_Records excerpted from a collection_

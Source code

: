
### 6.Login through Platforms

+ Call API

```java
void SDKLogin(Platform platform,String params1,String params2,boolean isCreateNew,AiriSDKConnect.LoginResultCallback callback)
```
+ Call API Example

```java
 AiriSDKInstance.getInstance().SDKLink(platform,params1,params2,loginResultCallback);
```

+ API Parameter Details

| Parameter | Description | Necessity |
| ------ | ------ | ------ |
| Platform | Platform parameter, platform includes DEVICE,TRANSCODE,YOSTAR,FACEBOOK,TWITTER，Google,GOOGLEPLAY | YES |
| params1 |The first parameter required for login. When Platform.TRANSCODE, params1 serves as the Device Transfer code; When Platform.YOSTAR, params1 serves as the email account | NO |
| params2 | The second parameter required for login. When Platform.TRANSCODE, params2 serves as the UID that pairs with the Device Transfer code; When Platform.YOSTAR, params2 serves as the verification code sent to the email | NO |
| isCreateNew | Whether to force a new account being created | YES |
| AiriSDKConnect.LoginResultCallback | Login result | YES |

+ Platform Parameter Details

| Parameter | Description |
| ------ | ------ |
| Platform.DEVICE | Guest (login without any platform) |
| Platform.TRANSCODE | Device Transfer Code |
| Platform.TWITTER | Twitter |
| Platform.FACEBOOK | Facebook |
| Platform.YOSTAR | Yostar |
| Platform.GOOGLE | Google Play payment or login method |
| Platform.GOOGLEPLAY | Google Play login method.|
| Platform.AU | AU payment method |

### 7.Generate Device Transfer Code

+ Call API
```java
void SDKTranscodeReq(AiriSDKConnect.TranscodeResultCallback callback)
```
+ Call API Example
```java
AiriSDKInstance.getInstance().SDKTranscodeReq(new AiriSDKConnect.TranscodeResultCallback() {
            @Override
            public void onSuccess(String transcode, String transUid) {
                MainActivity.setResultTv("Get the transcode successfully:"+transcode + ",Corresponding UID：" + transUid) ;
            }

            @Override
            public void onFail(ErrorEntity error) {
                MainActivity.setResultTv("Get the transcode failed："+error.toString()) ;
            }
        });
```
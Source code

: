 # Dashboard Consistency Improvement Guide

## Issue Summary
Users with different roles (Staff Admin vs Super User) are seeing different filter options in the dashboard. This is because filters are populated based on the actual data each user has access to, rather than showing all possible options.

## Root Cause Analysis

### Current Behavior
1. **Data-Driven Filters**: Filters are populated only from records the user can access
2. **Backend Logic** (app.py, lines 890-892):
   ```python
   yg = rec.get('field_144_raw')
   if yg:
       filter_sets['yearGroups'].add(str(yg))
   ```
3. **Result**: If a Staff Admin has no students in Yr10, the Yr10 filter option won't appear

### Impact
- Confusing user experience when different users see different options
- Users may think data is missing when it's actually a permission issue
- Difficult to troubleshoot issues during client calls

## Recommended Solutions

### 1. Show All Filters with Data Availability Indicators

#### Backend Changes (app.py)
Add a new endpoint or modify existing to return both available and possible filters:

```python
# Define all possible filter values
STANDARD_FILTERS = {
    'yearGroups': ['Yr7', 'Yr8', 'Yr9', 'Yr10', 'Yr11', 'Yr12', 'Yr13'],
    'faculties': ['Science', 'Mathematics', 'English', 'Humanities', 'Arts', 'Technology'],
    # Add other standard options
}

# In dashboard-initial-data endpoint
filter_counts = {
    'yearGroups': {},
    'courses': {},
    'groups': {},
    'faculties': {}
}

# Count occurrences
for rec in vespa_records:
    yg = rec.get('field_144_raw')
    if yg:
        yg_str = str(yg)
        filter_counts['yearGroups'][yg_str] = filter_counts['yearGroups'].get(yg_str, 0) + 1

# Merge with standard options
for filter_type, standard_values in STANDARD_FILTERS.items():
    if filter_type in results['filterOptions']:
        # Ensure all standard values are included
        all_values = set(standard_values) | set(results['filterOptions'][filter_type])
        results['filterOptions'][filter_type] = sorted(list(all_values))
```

_PROMPT_
Give only the number of lines in the entries that contain "populated".

_TASK RESPONSE_
2